ABOUT THIS TASK - Return the entries below verbatim. Pictures stay out.

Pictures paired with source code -
= Beginning of Section =

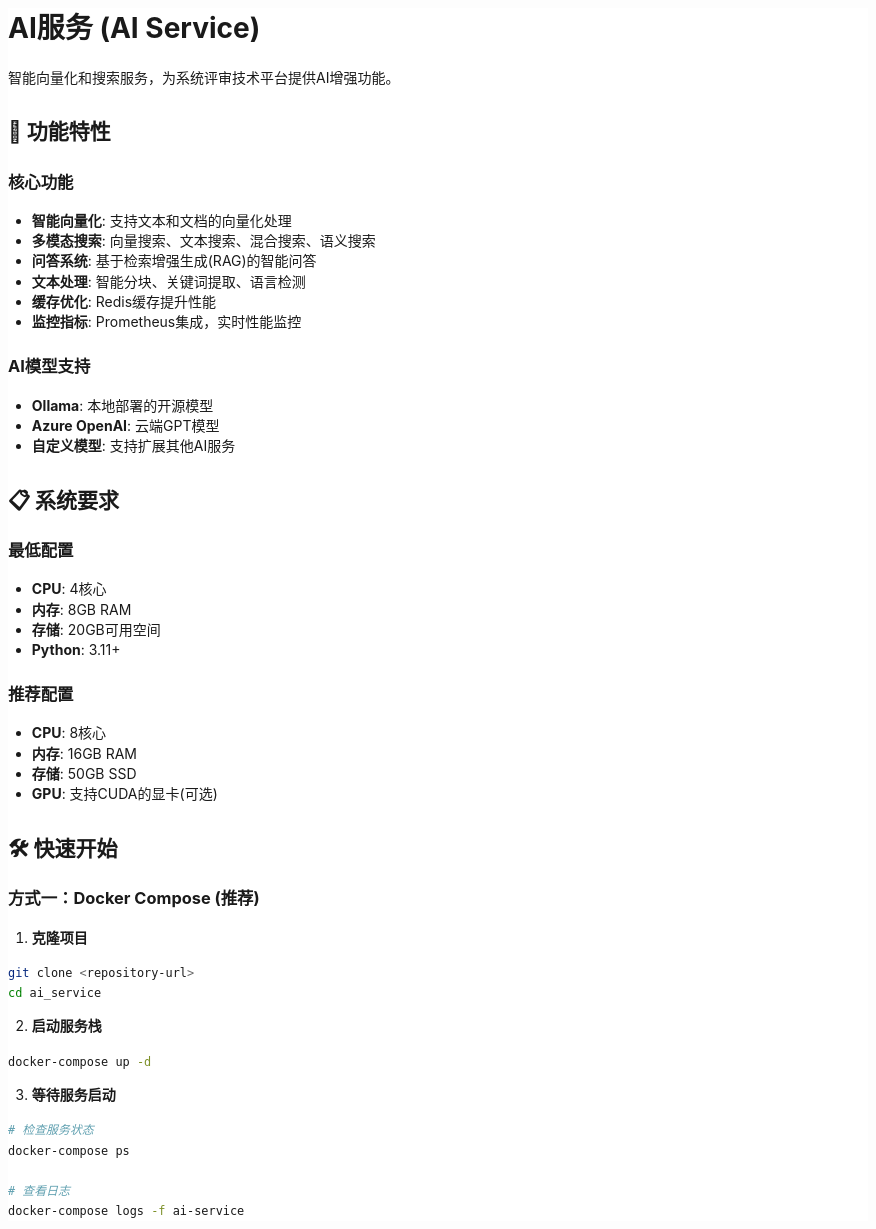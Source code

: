 # AI服务 (AI Service)

智能向量化和搜索服务，为系统评审技术平台提供AI增强功能。

## 🚀 功能特性

### 核心功能
- **智能向量化**: 支持文本和文档的向量化处理
- **多模态搜索**: 向量搜索、文本搜索、混合搜索、语义搜索
- **问答系统**: 基于检索增强生成(RAG)的智能问答
- **文本处理**: 智能分块、关键词提取、语言检测
- **缓存优化**: Redis缓存提升性能
- **监控指标**: Prometheus集成，实时性能监控

### AI模型支持
- **Ollama**: 本地部署的开源模型
- **Azure OpenAI**: 云端GPT模型
- **自定义模型**: 支持扩展其他AI服务

## 📋 系统要求

### 最低配置
- **CPU**: 4核心
- **内存**: 8GB RAM
- **存储**: 20GB可用空间
- **Python**: 3.11+

### 推荐配置
- **CPU**: 8核心
- **内存**: 16GB RAM
- **存储**: 50GB SSD
- **GPU**: 支持CUDA的显卡(可选)

## 🛠️ 快速开始

### 方式一：Docker Compose (推荐)

1. **克隆项目**
```bash
git clone <repository-url>
cd ai_service
```

2. **启动服务栈**
```bash
docker-compose up -d
```

3. **等待服务启动**
```bash
# 检查服务状态
docker-compose ps

# 查看日志
docker-compose logs -f ai-service
```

= End of Section =

WRITTEN ANSWER -
Source code

: # AI服务 (AI Service)

智能向量化和搜索服务，为系统评审技术平台提供AI增强功能。

## 🚀 功能特性

### 核心功能
- **智能向量化**: 支持文本和文档的向量化处理
- **多模态搜索**: 向量搜索、文本搜索、混合搜索、语义搜索
- **问答系统**: 基于检索增强生成(RAG)的智能问答
- **文本处理**: 智能分块、关键词提取、语言检测
- **缓存优化**: Redis缓存提升性能
- **监控指标**: Prometheus集成，实时性能监控

### AI模型支持
- **Ollama**: 本地部署的开源模型
- **Azure OpenAI**: 云端GPT模型
- **自定义模型**: 支持扩展其他AI服务

## 📋 系统要求

### 最低配置
- **CPU**: 4核心
- **内存**: 8GB RAM
- **存储**: 20GB可用空间
- **Python**: 3.11+

### 推荐配置
- **CPU**: 8核心
- **内存**: 16GB RAM
- **存储**: 50GB SSD
- **GPU**: 支持CUDA的显卡(可选)

## 🛠️ 快速开始

### 方式一：Docker Compose (推荐)

1. **克隆项目**
```bash
git clone <repository-url>
cd ai_service
```

2. **启动服务栈**
```bash
docker-compose up -d
```

3. **等待服务启动**
```bash
# 检查服务状态
docker-compose ps

# 查看日志
docker-compose logs -f ai-service
```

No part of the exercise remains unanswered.